*** Material for the task Section Begins ***
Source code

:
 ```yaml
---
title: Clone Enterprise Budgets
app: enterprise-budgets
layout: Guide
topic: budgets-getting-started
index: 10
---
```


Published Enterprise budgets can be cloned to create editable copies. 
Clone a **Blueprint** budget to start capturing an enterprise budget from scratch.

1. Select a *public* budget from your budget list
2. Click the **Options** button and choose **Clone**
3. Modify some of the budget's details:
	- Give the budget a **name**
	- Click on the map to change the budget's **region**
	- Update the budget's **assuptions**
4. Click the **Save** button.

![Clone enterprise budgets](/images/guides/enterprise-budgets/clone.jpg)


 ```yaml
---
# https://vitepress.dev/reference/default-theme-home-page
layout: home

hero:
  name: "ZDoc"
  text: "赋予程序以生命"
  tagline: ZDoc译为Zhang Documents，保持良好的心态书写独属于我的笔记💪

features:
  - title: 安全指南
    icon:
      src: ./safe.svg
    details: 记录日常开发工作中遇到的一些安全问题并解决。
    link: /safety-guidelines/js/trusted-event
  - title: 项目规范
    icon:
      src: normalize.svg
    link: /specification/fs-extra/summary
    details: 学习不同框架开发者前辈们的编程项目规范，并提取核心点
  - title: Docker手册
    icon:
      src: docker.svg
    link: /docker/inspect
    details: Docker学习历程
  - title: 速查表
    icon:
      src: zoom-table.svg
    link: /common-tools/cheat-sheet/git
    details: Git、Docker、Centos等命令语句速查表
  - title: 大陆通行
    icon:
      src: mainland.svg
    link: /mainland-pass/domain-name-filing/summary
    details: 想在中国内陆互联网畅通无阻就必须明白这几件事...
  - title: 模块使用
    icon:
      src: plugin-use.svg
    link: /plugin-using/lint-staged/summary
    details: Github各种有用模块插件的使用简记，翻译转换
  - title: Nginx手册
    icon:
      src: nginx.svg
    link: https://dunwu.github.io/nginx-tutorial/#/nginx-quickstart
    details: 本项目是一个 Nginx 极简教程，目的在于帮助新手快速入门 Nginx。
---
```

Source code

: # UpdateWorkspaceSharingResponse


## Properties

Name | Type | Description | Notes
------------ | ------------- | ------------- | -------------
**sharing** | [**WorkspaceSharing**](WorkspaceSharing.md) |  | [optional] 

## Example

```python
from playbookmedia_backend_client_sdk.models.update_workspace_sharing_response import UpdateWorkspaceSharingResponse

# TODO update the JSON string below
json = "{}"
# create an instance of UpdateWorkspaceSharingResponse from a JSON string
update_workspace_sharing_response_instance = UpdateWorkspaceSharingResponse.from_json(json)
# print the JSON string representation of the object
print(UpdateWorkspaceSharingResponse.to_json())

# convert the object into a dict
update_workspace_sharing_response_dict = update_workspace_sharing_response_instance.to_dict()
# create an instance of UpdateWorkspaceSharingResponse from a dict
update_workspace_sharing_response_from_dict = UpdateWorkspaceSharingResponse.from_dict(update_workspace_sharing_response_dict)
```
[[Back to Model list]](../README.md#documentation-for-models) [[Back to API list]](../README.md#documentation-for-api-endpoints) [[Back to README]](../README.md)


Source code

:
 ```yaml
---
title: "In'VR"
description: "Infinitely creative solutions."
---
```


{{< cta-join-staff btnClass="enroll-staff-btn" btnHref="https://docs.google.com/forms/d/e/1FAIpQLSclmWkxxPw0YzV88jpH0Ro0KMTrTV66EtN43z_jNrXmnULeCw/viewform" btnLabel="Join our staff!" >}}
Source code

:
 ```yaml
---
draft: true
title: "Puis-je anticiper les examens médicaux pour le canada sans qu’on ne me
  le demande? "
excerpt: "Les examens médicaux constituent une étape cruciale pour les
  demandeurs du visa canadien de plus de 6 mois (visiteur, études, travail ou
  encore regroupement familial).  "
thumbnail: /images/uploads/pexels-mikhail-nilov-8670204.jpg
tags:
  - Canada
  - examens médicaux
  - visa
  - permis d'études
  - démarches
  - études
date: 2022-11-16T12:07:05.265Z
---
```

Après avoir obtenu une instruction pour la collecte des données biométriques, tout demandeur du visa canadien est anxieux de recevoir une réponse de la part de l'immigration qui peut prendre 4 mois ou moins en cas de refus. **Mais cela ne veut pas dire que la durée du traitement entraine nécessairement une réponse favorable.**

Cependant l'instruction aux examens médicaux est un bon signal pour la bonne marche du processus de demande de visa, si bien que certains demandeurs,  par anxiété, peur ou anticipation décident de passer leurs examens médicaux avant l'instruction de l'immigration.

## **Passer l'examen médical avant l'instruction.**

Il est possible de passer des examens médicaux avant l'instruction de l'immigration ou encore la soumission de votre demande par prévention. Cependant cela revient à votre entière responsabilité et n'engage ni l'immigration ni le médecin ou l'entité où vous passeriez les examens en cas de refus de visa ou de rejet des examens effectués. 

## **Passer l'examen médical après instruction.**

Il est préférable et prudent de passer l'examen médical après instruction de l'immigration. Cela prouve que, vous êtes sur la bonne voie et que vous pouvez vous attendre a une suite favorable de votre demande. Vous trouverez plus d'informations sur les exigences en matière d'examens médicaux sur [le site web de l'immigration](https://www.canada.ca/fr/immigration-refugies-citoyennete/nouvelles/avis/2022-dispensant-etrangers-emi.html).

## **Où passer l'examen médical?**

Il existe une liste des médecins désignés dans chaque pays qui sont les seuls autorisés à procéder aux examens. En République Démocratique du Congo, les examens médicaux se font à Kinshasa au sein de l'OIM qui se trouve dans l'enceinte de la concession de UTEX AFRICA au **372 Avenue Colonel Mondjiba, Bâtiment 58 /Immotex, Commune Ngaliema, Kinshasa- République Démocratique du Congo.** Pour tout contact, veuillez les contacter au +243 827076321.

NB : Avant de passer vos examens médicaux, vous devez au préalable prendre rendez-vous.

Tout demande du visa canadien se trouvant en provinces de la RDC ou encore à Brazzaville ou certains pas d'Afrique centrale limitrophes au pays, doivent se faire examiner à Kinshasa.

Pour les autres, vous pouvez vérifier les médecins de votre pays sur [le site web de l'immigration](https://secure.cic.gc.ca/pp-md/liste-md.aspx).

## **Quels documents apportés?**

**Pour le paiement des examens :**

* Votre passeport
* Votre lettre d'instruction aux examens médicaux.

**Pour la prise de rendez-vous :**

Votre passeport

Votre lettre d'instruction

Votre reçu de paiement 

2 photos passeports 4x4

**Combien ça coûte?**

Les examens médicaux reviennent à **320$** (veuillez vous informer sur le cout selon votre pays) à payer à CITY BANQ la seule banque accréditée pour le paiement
*** Material for the task Section Ends ***
* _Problem details_
Return only those lines of the records that contain the string "link".

* _Response area_
    link: /safety-guidelines/js/trusted-event
    link: /specification/fs-extra/summary
    link: /docker/inspect
    link: /common-tools/cheat-sheet/git
    link: /mainland-pass/domain-name-filing/summary
    link: /plugin-using/lint-staged/summary
    link: https://dunwu.github.io/nginx-tutorial/#/nginx-quickstart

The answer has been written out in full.